En 1733, âgé lui-même de vingt et un ans, il s’était marié avec une jeune fille de dix-neuf ans, Maria-Josepha Poll. Après plusieurs années d’une vie qui semble avoir été calme et unie, cette femme prit des habitudes d’ivrognerie si fortes que son mari dut la faire enfermer dans un couvent de Cologne, où elle mourut en 1775. L’ivrognerie de sa femme était-elle un motif suffisant pour amener le bon et sage Flamand à prendre contre elle une mesure d’une telle rigueur ? Ne convient-il pas de supposer plutôt que la funeste passion de Maria-Josepha s’est développée sous le coup d’un dérangement de ses facultés mentales, causé peut-être par le désespoir qu’elle eut de la mort de ses deux premiers enfans et de l’inconduite du troisième ? Ainsi seulement s’expliquerait l’abandon absolu où elle fut laissée, depuis son incarcération, et l’absence de toute relation, dès cette date, entre elle et sa famille.

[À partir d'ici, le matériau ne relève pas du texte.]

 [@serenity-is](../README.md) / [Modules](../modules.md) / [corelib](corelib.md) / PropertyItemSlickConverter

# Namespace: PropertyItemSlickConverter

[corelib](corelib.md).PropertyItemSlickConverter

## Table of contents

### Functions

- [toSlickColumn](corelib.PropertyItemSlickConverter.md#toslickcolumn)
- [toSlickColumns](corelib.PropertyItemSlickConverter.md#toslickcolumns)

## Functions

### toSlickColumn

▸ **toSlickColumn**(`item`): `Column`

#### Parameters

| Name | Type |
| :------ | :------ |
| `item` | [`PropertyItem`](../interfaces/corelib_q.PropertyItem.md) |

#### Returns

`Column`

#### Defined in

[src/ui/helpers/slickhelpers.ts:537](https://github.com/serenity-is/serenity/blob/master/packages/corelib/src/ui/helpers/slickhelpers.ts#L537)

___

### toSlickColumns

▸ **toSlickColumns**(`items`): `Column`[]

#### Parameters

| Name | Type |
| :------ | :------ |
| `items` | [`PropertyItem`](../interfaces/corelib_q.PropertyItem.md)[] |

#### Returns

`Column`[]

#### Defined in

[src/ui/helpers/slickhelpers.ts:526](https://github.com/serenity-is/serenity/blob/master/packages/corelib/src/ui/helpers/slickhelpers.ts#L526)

C’est en 1740, que naquit Jean van Beethoven, le père du compositeur. Inintelligent, incapable d’études quelconques, Jean passa son enfance hors de la maison, à courir les bals et les cabarets. Dès 1751, son père le fit recevoir dans la chapelle électorale, où il garda jusqu’au bout une position très effacée, remplissant successivement les rôles de soprano, de contralto et de ténor. Son caractère comme son intelligence peuvent se résumer d’un mot : c’était la nullité parfaite. L’habitude d’ivrognerie qu’il avait prise de bonne heure n’eut jamais chez lui un aspect passionné ou maladif. Il n’est pas vrai non plus qu’il ait été un méchant homme, comme l’ont fait croire quelques anecdotes sur sa conduite à l’égard de son fils. Paresseux, commun et niais, incapable de s’intéresser vivement à quoi que ce soit, il avait été naturellement amené à passer dans l’air abrutissant des tavernes les intervalles de loisir que lui laissait son humble métier.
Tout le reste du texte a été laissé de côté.